• _Supplied material_:
····················

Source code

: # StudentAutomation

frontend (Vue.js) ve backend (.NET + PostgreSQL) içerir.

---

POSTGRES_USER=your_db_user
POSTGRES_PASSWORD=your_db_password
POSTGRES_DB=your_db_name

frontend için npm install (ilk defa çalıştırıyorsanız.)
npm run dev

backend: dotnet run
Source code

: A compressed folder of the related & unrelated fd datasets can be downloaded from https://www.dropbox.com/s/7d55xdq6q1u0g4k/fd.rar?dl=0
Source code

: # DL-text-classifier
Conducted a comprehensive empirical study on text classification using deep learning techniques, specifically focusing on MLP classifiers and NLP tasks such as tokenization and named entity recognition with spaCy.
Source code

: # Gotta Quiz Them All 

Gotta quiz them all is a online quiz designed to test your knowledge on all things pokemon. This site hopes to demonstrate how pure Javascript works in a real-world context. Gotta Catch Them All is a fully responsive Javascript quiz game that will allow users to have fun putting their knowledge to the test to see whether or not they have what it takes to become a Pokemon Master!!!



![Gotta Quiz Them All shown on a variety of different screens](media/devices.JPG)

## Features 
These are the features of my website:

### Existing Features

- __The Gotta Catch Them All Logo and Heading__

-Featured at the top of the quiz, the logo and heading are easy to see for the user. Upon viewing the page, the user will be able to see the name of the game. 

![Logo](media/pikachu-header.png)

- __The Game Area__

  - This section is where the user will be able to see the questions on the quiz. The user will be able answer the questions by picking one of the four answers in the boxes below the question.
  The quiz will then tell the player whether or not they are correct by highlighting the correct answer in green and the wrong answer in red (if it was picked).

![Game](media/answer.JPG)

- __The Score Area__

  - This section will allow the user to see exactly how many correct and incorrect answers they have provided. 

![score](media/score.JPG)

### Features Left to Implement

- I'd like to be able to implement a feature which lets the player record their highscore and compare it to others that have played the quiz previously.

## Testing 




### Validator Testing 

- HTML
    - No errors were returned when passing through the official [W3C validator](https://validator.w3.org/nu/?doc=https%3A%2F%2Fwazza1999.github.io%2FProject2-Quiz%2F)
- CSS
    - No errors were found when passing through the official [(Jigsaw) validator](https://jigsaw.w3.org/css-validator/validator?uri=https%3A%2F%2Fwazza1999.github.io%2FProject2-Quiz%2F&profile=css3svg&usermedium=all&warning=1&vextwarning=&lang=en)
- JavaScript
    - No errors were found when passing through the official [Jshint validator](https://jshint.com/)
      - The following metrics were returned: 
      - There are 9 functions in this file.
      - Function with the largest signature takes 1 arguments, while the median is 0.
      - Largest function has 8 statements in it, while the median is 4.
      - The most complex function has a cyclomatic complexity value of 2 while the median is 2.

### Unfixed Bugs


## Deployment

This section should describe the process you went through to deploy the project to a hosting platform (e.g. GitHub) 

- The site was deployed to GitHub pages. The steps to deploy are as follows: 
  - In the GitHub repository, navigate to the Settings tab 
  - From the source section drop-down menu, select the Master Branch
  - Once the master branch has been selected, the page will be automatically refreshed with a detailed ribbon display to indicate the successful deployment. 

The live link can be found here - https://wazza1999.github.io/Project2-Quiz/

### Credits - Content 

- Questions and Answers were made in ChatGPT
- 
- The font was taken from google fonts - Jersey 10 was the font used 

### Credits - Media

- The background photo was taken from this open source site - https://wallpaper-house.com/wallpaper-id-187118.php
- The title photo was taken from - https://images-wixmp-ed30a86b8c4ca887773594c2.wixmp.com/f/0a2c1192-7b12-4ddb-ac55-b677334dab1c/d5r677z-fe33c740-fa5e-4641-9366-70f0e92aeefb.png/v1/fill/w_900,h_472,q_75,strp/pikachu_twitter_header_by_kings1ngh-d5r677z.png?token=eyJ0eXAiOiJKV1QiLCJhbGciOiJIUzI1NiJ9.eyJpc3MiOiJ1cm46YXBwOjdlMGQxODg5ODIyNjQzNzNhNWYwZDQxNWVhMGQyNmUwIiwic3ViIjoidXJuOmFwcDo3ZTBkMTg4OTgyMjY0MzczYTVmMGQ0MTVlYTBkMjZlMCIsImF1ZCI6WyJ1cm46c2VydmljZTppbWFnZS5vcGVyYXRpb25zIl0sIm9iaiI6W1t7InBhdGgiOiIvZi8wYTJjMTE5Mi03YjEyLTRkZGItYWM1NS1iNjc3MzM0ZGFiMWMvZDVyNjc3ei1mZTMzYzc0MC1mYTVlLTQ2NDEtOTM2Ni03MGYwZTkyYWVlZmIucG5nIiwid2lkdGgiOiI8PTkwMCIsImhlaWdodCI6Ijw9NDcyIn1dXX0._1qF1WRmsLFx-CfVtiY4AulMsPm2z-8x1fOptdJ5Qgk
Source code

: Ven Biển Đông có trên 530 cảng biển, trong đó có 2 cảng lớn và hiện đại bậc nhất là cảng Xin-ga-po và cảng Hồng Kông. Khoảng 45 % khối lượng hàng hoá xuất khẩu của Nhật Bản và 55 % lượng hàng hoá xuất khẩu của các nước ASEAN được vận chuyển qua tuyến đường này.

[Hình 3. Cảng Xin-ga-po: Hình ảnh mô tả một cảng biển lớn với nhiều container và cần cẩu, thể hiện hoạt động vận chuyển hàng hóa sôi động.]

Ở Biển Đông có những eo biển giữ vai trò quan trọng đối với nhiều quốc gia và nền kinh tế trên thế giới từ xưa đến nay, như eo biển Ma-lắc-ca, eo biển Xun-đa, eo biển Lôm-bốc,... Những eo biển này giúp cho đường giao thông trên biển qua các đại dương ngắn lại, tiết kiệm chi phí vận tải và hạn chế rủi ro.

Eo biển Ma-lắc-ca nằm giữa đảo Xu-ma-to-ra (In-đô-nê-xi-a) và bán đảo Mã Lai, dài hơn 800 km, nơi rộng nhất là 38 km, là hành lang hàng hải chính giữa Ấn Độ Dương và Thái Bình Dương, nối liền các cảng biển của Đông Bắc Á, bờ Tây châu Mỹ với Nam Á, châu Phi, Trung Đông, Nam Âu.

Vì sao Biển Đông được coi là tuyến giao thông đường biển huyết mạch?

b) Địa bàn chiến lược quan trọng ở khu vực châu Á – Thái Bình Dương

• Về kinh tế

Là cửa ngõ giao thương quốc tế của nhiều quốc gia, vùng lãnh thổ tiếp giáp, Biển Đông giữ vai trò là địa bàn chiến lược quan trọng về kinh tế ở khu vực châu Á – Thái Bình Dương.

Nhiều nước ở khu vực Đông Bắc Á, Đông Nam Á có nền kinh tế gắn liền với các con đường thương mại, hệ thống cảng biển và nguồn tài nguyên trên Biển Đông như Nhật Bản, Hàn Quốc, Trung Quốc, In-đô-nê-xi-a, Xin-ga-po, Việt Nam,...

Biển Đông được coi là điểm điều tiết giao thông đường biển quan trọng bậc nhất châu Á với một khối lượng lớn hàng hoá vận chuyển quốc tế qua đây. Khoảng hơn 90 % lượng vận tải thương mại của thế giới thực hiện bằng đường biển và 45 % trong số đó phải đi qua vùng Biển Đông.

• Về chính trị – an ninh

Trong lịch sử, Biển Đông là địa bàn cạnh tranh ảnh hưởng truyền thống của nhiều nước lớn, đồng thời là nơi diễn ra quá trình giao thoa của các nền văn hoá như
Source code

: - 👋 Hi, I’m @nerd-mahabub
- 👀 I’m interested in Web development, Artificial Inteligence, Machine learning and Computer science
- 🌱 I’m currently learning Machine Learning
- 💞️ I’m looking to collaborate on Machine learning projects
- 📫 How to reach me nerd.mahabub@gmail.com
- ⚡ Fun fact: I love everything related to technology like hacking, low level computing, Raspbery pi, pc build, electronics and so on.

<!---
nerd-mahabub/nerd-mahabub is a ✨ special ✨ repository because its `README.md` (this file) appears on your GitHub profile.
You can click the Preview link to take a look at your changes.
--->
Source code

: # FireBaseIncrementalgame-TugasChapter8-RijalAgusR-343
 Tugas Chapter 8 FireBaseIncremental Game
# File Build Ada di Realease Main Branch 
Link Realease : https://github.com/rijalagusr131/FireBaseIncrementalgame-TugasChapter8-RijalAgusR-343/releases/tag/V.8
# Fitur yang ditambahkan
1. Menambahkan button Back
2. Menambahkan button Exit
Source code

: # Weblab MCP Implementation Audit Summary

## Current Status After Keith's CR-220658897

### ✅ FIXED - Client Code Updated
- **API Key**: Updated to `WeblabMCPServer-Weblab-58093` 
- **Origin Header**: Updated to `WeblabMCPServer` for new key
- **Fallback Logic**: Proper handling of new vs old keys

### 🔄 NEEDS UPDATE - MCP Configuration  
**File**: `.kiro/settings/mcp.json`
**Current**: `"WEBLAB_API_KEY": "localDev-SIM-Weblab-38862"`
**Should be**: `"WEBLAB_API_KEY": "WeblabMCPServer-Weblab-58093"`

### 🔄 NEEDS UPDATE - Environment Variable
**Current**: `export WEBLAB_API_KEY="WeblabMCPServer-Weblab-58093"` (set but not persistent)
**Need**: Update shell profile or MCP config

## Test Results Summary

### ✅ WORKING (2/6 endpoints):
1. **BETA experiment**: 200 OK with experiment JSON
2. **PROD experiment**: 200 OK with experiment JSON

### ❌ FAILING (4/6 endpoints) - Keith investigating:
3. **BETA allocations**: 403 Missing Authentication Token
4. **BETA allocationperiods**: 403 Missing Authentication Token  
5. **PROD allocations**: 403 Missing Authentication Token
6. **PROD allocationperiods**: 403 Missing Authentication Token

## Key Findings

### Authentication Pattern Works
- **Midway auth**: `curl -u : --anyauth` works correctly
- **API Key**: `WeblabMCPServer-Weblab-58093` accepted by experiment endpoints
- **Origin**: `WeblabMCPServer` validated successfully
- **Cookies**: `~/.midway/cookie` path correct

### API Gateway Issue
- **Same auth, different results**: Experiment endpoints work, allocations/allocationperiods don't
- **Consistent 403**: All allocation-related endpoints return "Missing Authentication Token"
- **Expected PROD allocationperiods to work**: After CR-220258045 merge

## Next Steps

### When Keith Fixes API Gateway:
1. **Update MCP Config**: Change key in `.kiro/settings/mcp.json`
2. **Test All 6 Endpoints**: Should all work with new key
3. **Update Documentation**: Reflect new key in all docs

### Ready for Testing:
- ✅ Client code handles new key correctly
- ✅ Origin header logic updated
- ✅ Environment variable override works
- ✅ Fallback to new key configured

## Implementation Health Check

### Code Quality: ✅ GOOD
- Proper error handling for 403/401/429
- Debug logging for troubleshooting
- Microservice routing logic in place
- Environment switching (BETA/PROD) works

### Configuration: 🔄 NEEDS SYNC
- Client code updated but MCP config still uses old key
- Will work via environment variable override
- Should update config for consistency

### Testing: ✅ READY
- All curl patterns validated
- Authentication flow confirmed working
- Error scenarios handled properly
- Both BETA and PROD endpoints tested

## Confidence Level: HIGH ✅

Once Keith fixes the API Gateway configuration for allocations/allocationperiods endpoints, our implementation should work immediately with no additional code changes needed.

····················

• _Task requirements_: Which lines in the records above include the word "backend"? Copy them out.

• _Response area_:
frontend (Vue.js) ve backend (.NET + PostgreSQL) içerir.
backend: dotnet run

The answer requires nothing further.